• _What you are asked to do_
Beginning with the line that contains "of the current database" in the material below, print each line exactly until the line that contains "measurement. Future efforts" has been printed, then stop.

• _Supplied data_
┌────────

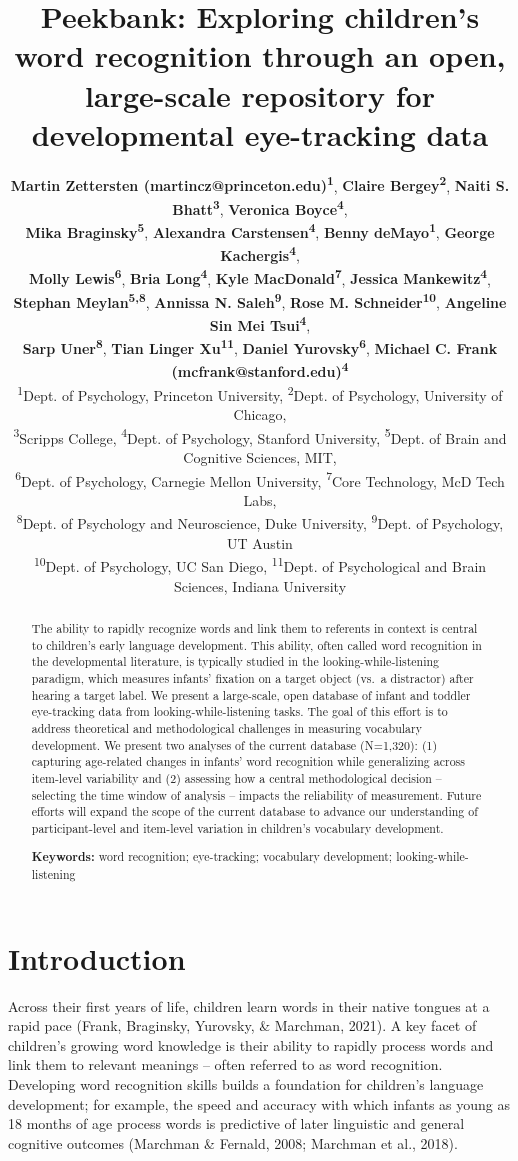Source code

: \documentclass[10pt, letterpaper]{article}
\title{Peekbank: Exploring children's word recognition through an open,
large-scale repository for developmental eye-tracking data}
\author{{\large \bf Martin Zettersten (martincz@princeton.edu)\textsuperscript{1}}, {\large \bf Claire Bergey\textsuperscript{2}}, {\large \bf Naiti S. Bhatt\textsuperscript{3}}, {\large \bf Veronica Boyce\textsuperscript{4}},  \\ {\large \bf Mika Braginsky\textsuperscript{5}}, {\large \bf Alexandra Carstensen\textsuperscript{4}}, {\large \bf Benny deMayo\textsuperscript{1}}, {\large \bf George Kachergis\textsuperscript{4}},  \\ {\large \bf Molly Lewis\textsuperscript{6}}, {\large \bf Bria Long\textsuperscript{4}}, {\large \bf Kyle MacDonald\textsuperscript{7}}, {\large \bf Jessica Mankewitz\textsuperscript{4}},  \\ {\large \bf Stephan Meylan\textsuperscript{5,8}}, {\large \bf Annissa N. Saleh\textsuperscript{9}}, {\large \bf Rose M. Schneider\textsuperscript{10}}, {\large \bf Angeline Sin Mei Tsui\textsuperscript{4}},  \\ {\large \bf Sarp Uner\textsuperscript{8}}, {\large \bf Tian Linger Xu\textsuperscript{11}}, {\large \bf Daniel Yurovsky\textsuperscript{6}}, {\large \bf Michael C. Frank (mcfrank@stanford.edu)\textsuperscript{4}}  \\ {\textsuperscript{1}}Dept. of Psychology, Princeton University, {\textsuperscript{2}}Dept. of Psychology, University of Chicago,  \\ {\textsuperscript{3}}Scripps College, {\textsuperscript{4}}Dept. of Psychology, Stanford University, {\textsuperscript{5}}Dept. of Brain and Cognitive Sciences, MIT,  \\ {\textsuperscript{6}}Dept. of Psychology, Carnegie Mellon University, {\textsuperscript{7}}Core Technology, McD Tech Labs,  \\ {\textsuperscript{8}}Dept. of Psychology and Neuroscience, Duke University, {\textsuperscript{9}}Dept. of Psychology, UT Austin \\ {\textsuperscript{10}}Dept. of Psychology, UC San Diego, {\textsuperscript{11}}Dept. of Psychological and Brain Sciences, Indiana University}
\begin{document}
\maketitle

\begin{abstract}
The ability to rapidly recognize words and link them to referents in
context is central to children's early language development. This
ability, often called word recognition in the developmental literature,
is typically studied in the looking-while-listening paradigm, which
measures infants' fixation on a target object (vs.~a distractor) after
hearing a target label. We present a large-scale, open database of
infant and toddler eye-tracking data from looking-while-listening tasks.
The goal of this effort is to address theoretical and methodological
challenges in measuring vocabulary development. We present two analyses
of the current database (N=1,320): (1) capturing age-related changes in
infants' word recognition while generalizing across item-level
variability and (2) assessing how a central methodological decision --
selecting the time window of analysis -- impacts the reliability of
measurement. Future efforts will expand the scope of the current
database to advance our understanding of participant-level and
item-level variation in children's vocabulary development.

\textbf{Keywords:}
word recognition; eye-tracking; vocabulary development;
looking-while-listening
\end{abstract}

\hypertarget{introduction}{%
\section{Introduction}\label{introduction}}

Across their first years of life, children learn words in their native
tongues at a rapid pace (Frank, Braginsky, Yurovsky, \& Marchman, 2021).
A key facet of children's growing word knowledge is their ability to
rapidly process words and link them to relevant meanings -- often
referred to as word recognition. Developing word recognition skills
builds a foundation for children's language development; for example,
the speed and accuracy with which infants as young as 18 months of age
process words is predictive of later linguistic and general cognitive
outcomes (Marchman \& Fernald, 2008; Marchman et al., 2018).
\end{document}
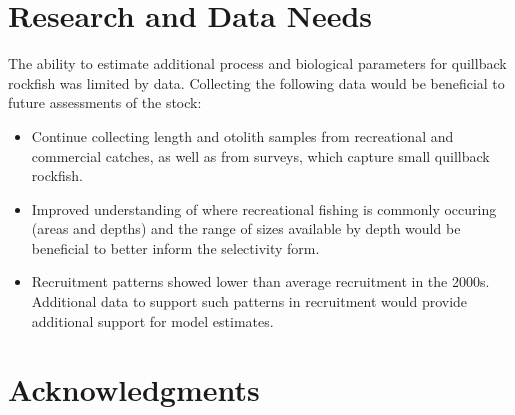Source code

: \documentclass[11pt,
  english,
  a4paper,
]{article}
\begin{document}
\leavevmode\tagmcend\tagstructend\par


\hypertarget{research-and-data-needs}{%
\section{Research and Data Needs}\label{research-and-data-needs}}

\leavevmode\tagmcend\tagstructend


The ability to estimate additional process and biological parameters for quillback rockfish was limited by data. Collecting the following data would be beneficial to future assessments of the stock:

\leavevmode\tagmcend\tagstructend\par

\begin{itemize}

    \item Continue collecting length and otolith samples from recreational and commercial catches, as well as from surveys, which capture small quillback rockfish.

    \item Improved understanding of where recreational fishing is commonly occuring (areas and depths) and the range of sizes available by depth would be beneficial to better inform the selectivity form.  
    
    \item Recruitment patterns showed lower than average recruitment in the 2000s. Additional data to support such patterns in recruitment would provide additional support for model estimates.  
    
\end{itemize}


\hypertarget{acknowledgments}{%
\section{Acknowledgments}\label{acknowledgments}}

\leavevmode\tagmcend\tagstructend

\end{document}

└────────

• _Response_
of the current database (N=1,320): (1) capturing age-related changes in
infants' word recognition while generalizing across item-level
variability and (2) assessing how a central methodological decision --
selecting the time window of analysis -- impacts the reliability of
measurement. Future efforts will expand the scope of the current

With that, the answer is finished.